::: Supplied data
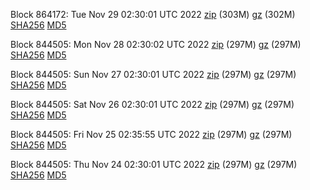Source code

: Block 864172: Tue Nov 29 02:30:01 UTC 2022 [zip](https://files.01coin.io/mainnet/2022-11-29/bootstrap.dat.zip) (303M) [gz](https://files.01coin.io/mainnet/2022-11-29/bootstrap.dat.tar.gz) (302M) [SHA256](https://files.01coin.io/mainnet/2022-11-29/sha256.txt) [MD5](https://files.01coin.io/mainnet/2022-11-29/md5.txt)

Block 844505: Mon Nov 28 02:30:02 UTC 2022 [zip](https://files.01coin.io/mainnet/2022-11-28/bootstrap.dat.zip) (297M) [gz](https://files.01coin.io/mainnet/2022-11-28/bootstrap.dat.tar.gz) (297M) [SHA256](https://files.01coin.io/mainnet/2022-11-28/sha256.txt) [MD5](https://files.01coin.io/mainnet/2022-11-28/md5.txt)

Block 844505: Sun Nov 27 02:30:01 UTC 2022 [zip](https://files.01coin.io/mainnet/2022-11-27/bootstrap.dat.zip) (297M) [gz](https://files.01coin.io/mainnet/2022-11-27/bootstrap.dat.tar.gz) (297M) [SHA256](https://files.01coin.io/mainnet/2022-11-27/sha256.txt) [MD5](https://files.01coin.io/mainnet/2022-11-27/md5.txt)

Block 844505: Sat Nov 26 02:30:01 UTC 2022 [zip](https://files.01coin.io/mainnet/2022-11-26/bootstrap.dat.zip) (297M) [gz](https://files.01coin.io/mainnet/2022-11-26/bootstrap.dat.tar.gz) (297M) [SHA256](https://files.01coin.io/mainnet/2022-11-26/sha256.txt) [MD5](https://files.01coin.io/mainnet/2022-11-26/md5.txt)

Block 844505: Fri Nov 25 02:35:55 UTC 2022 [zip](https://files.01coin.io/mainnet/2022-11-25/bootstrap.dat.zip) (297M) [gz](https://files.01coin.io/mainnet/2022-11-25/bootstrap.dat.tar.gz) (297M) [SHA256](https://files.01coin.io/mainnet/2022-11-25/sha256.txt) [MD5](https://files.01coin.io/mainnet/2022-11-25/md5.txt)

Block 844505: Thu Nov 24 02:30:01 UTC 2022 [zip](https://files.01coin.io/mainnet/2022-11-24/bootstrap.dat.zip) (297M) [gz](https://files.01coin.io/mainnet/2022-11-24/bootstrap.dat.tar.gz) (297M) [SHA256](https://files.01coin.io/mainnet/2022-11-24/sha256.txt) [MD5](https://files.01coin.io/mainnet/2022-11-24/md5.txt)
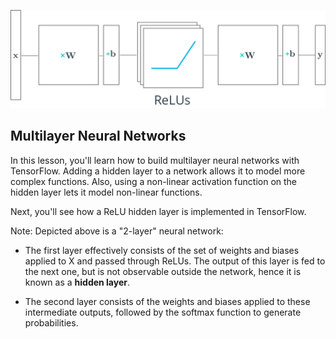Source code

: ![image](../data/L13_7.png)

## Multilayer Neural Networks
In this lesson, you'll learn how to build multilayer neural networks with TensorFlow. Adding a hidden layer to a network allows it to model more complex functions. Also, using a non-linear activation function on the hidden layer lets it model non-linear functions.

Next, you'll see how a ReLU hidden layer is implemented in TensorFlow.

Note: Depicted above is a "2-layer" neural network:
- The first layer effectively consists of the set of weights and biases applied to X and passed through ReLUs. The output of this layer is fed to the next one, but is not observable outside the network, hence it is known as a **hidden layer**.

- The second layer consists of the weights and biases applied to these intermediate outputs, followed by the softmax function to generate probabilities.


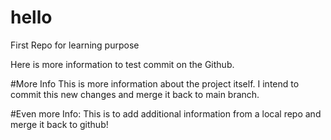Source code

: # hello
First Repo for learning purpose

Here is more information to test commit on the Github.

#More Info
This is more information about the project itself. I intend to commit this new changes and merge it back to main branch.

#Even more Info:
This is to add additional information from a local repo and merge it back to github!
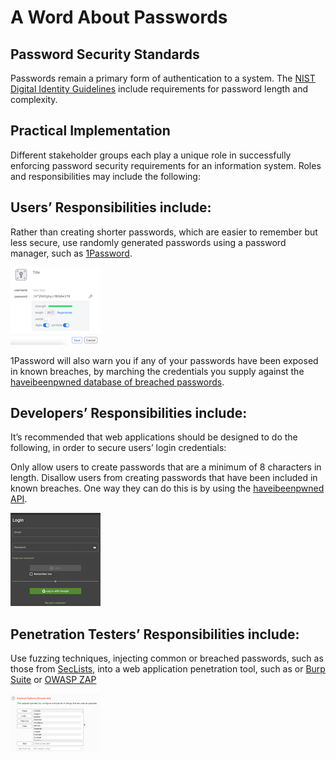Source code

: # A Word About Passwords


## Password Security Standards

Passwords remain a primary form of authentication to a system. The [NIST Digital Identity Guidelines](https://pages.nist.gov/800-63-3/sp800-63b.html) include requirements for password length and complexity.


## Practical Implementation

Different stakeholder groups each play a unique role in successfully enforcing password security requirements for an information system. Roles and responsibilities may include the following:


## Users’ Responsibilities include:

Rather than creating shorter passwords, which are easier to remember but less secure, use randomly generated passwords using a password manager, such as [1Password](https://1password.com/).

![](/images/1Password_Randomly_Generated_Password.png)

1Password will also warn you if any of your passwords have been exposed in known breaches, by marching the credentials you supply against the [haveibeenpwned database of breached passwords](https://haveibeenpwned.com/Passwords).



## Developers’ Responsibilities include:

It’s recommended that web applications should be designed to do the following, in order to secure users’ login credentials:

Only allow users to create passwords that are a minimum of 8 characters in length. 
Disallow users from creating passwords that have been included in known breaches.
One way they can do this is by using the [haveibeenpwned API](https://haveibeenpwned.com/API/v3).

![](/images/juice-shop-login.png)



## Penetration Testers’ Responsibilities include:

Use fuzzing techniques, injecting common or breached passwords, such as those from [SecLists](https://github.com/danielmiessler/SecLists), into a web application penetration tool, such as or [Burp Suite](https://portswigger.net/burp/documentation/desktop/tools/intruder) or  [OWASP ZAP](https://www.zaproxy.org/docs/desktop/addons/fuzzer) 

![](/images/seclists-leaked-or-common-passwords.png)
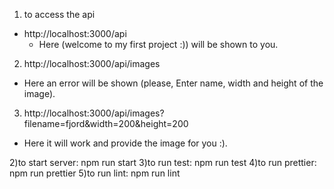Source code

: 1. to access the api
 - http://localhost:3000/api
   - Here (welcome to my first project :)) will be shown to you.
2. http://localhost:3000/api/images
 - Here an error will be shown (please, Enter name, width and height of the image).
3. http://localhost:3000/api/images?filename=fjord&width=200&height=200
 - Here it will work and provide the image for you :).

2)to start server: npm run start
3)to run test: npm run test
4)to run prettier: npm run prettier
5)to run lint: npm run lint
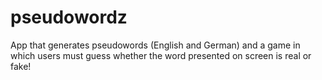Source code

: # pseudowordz
App that generates pseudowords (English and German) and a game in which users must guess whether the word presented on screen is real or fake!  
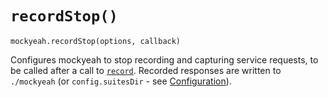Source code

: # `recordStop()`

`mockyeah.recordStop(options, callback)`

Configures mockyeah to stop recording and capturing service requests,
to be called after a call to [`record`](./record.md).
Recorded responses are written to `./mockyeah`
(or `config.suitesDir` - see [Configuration](../Configuration.md)).
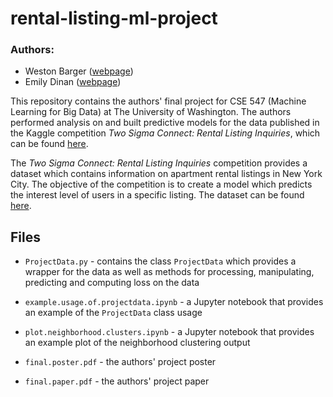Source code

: # rental-listing-ml-project

### Authors: 
* Weston Barger ([webpage](http://www.staff.washington.edu/wdbarger))
* Emily Dinan   ([webpage](https://sites.math.washington.edu/~edinan/))

This repository contains the authors' final project for CSE 547 (Machine Learning for Big Data) at The University of Washington. The authors performed analysis on and built predictive models for the data published in the Kaggle competition *Two Sigma Connect: Rental Listing Inquiries*, which can be found [here](https://www.kaggle.com/c/two-sigma-connect-rental-listing-inquiries). 

The  *Two Sigma Connect: Rental Listing Inquiries* competition provides a dataset which contains information on apartment rental listings in New York City. The objective of the competition is to create a model which predicts the interest level of users in a specific listing. The dataset can be found [here](https://www.kaggle.com/c/two-sigma-connect-rental-listing-inquiries/data).

## Files
* `ProjectData.py`  - contains the class `ProjectData` which provides a wrapper for the data as well as methods for processing, manipulating, predicting and computing loss on the data

* `example.usage.of.projectdata.ipynb` - a Jupyter notebook that provides an example of the `ProjectData` class usage

* `plot.neighborhood.clusters.ipynb` - a Jupyter notebook that provides an example plot of the neighborhood clustering output

* `final.poster.pdf` - the authors' project poster 

* `final.paper.pdf` - the authors' project paper

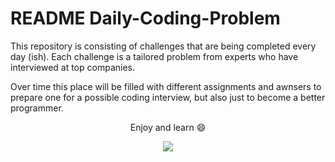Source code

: # README Daily-Coding-Problem

This repository is consisting of challenges that are being completed every day (ish). Each challenge is a tailored problem from experts who have interviewed at top companies.

Over time this place will be filled with different assignments and awnsers to prepare one for a possible coding interview, but also just to become a better programmer.

<p style="text-align: center">Enjoy and learn 😄</p>

<div style="text-align:center"><img src="https://media.giphy.com/media/vFKqnCdLPNOKc/giphy.gif" /></div>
::::::
Description of the task: Copy the lines above exactly, beginning at the line that has "## Password Security Standards" and stopping after the line that has "## Practical Implementation", and omit the rest.

Result below:
## Password Security Standards

Passwords remain a primary form of authentication to a system. The [NIST Digital Identity Guidelines](https://pages.nist.gov/800-63-3/sp800-63b.html) include requirements for password length and complexity.


## Practical Implementation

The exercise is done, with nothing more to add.